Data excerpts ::

==*==

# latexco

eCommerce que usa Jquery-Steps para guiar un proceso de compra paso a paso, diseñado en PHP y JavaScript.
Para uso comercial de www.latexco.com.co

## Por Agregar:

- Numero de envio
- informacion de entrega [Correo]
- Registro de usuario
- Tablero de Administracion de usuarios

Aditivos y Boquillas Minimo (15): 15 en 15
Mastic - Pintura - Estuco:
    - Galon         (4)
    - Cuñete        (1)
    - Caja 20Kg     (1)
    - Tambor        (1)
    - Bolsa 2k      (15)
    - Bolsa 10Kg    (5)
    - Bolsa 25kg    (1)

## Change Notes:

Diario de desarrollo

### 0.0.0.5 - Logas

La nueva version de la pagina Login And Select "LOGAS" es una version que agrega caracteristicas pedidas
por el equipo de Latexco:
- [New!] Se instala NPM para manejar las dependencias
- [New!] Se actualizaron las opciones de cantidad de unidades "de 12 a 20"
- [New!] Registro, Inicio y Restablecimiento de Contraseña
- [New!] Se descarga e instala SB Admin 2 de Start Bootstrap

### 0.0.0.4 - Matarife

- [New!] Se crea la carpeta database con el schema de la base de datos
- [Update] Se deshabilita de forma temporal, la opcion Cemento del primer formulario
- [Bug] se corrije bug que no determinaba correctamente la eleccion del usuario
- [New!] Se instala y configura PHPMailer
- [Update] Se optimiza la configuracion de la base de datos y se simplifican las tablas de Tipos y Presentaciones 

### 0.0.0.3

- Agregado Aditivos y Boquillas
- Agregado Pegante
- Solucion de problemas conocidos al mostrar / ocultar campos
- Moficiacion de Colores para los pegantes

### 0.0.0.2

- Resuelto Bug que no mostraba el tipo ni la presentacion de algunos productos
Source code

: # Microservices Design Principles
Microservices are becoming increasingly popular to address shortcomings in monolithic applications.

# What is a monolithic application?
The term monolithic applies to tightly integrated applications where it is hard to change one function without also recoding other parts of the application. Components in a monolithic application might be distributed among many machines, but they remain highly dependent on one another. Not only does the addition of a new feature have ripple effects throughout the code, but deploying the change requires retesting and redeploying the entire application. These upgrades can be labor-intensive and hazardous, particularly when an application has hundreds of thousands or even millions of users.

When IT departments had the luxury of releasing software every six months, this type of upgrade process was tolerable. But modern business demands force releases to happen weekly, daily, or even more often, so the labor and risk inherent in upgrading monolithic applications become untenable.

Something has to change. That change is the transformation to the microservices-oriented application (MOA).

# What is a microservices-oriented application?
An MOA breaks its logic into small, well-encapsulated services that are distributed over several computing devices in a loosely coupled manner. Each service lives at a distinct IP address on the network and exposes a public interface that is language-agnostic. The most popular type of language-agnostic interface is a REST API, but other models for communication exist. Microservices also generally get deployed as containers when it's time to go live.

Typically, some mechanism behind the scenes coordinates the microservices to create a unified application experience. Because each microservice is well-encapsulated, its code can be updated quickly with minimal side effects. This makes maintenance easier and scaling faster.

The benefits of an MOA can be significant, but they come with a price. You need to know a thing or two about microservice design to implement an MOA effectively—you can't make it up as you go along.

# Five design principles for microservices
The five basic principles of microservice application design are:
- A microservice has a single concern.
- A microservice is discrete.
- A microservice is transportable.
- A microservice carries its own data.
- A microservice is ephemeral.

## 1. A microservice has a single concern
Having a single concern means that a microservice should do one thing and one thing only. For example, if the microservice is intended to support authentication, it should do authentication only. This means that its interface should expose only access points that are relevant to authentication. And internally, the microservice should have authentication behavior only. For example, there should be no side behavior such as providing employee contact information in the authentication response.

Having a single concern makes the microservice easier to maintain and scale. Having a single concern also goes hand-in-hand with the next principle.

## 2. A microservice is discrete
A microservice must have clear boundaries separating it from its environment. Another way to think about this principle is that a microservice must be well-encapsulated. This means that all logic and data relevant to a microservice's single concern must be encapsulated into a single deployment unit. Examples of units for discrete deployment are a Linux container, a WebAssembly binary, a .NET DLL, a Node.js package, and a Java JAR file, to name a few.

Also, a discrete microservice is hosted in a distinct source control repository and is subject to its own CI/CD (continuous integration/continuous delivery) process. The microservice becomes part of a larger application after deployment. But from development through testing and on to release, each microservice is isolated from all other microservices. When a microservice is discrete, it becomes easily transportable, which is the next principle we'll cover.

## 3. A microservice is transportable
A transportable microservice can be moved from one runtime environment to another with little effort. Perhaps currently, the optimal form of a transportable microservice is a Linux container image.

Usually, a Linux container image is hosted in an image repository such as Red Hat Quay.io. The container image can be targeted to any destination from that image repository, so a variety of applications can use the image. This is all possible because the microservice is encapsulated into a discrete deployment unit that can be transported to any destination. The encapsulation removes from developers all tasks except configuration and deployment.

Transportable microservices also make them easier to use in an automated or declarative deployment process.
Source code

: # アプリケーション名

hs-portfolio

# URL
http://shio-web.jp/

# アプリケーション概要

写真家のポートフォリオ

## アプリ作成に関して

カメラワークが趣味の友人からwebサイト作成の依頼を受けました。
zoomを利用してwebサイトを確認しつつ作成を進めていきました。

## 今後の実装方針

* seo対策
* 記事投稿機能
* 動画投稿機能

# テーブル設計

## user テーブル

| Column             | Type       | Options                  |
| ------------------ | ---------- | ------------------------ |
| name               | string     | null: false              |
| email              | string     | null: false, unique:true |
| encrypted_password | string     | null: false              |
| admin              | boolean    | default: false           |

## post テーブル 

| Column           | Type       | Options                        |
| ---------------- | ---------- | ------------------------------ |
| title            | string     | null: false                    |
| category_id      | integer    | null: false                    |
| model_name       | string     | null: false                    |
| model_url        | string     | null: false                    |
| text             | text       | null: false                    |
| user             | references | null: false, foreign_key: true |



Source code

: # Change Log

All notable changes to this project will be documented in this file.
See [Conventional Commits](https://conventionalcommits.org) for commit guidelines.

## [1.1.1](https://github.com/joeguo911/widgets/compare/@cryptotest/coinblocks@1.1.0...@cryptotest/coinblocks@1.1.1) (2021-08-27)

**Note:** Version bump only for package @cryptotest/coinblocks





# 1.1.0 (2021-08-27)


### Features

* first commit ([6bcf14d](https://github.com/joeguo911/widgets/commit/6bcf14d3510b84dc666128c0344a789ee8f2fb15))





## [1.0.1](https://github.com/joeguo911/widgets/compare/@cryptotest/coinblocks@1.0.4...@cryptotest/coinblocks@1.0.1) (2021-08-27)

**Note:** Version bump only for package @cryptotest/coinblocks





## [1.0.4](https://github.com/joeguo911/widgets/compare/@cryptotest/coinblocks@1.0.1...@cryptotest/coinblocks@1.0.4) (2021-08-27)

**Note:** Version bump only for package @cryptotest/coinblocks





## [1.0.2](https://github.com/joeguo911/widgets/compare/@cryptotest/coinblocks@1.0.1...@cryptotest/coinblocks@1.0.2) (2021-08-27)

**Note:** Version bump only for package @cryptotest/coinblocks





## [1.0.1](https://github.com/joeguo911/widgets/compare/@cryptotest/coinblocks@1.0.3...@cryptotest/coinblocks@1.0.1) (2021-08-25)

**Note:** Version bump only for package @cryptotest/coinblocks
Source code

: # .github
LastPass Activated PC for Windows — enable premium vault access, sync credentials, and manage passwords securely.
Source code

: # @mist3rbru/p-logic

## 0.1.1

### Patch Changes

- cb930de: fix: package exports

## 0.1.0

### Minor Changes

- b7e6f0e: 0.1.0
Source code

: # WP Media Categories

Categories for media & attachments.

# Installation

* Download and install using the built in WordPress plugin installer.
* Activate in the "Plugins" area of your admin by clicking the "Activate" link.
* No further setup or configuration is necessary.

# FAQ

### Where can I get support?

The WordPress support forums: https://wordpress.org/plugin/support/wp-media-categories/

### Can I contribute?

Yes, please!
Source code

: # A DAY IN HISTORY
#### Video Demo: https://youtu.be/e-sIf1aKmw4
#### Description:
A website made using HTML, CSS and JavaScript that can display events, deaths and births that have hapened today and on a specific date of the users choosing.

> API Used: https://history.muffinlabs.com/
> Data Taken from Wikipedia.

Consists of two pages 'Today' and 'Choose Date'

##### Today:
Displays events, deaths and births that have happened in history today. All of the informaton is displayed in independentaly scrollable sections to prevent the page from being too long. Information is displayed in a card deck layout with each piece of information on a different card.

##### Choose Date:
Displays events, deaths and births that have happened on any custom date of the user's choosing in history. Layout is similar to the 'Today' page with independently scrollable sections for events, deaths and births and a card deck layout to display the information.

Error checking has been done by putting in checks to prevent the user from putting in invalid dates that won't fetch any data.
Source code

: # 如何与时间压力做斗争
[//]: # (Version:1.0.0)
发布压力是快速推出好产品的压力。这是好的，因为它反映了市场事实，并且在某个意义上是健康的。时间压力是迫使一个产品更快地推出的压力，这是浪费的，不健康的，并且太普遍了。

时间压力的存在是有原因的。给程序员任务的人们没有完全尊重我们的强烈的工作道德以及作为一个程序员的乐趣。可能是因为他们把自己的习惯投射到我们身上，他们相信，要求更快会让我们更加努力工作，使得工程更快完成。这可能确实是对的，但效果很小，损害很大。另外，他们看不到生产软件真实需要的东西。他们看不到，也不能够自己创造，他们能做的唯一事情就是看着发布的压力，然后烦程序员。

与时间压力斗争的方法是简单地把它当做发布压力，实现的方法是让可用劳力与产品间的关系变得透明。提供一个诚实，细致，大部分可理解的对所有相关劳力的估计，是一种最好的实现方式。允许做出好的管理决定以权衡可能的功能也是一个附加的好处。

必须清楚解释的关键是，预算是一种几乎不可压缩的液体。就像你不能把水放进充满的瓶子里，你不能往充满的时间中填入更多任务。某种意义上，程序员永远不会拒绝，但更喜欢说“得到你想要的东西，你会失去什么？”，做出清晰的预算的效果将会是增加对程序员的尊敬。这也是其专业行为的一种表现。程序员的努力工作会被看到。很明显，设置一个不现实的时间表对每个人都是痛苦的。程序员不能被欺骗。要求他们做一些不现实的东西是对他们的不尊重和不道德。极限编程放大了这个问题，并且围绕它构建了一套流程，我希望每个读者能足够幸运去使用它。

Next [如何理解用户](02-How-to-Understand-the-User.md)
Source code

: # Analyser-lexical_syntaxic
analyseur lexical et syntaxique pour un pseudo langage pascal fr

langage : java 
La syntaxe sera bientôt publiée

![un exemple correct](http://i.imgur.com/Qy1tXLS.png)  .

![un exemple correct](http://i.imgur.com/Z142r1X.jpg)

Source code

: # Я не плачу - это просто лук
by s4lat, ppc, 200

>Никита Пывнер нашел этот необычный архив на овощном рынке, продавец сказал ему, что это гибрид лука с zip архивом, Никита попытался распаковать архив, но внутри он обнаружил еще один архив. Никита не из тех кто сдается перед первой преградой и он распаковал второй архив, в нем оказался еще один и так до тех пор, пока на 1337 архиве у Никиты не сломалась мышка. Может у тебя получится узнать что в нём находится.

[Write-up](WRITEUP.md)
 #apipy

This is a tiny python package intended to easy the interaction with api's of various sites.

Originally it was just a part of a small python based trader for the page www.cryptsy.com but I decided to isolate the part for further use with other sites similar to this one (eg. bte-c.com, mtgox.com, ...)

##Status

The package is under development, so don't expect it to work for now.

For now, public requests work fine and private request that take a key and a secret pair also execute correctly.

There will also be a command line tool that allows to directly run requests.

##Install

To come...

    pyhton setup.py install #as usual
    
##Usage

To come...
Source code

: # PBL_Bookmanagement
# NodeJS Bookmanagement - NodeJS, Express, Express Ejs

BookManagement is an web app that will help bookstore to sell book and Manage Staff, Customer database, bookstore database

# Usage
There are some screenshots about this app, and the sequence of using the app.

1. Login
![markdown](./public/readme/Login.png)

==*==

WORK ORDER :: What lines of the preceding data include the string "sites"? Pull them out.

SOLUTION TO THE EXERCISE ::
This is a tiny python package intended to easy the interaction with api's of various sites.
Originally it was just a part of a small python based trader for the page www.cryptsy.com but I decided to isolate the part for further use with other sites similar to this one (eg. bte-c.com, mtgox.com, ...)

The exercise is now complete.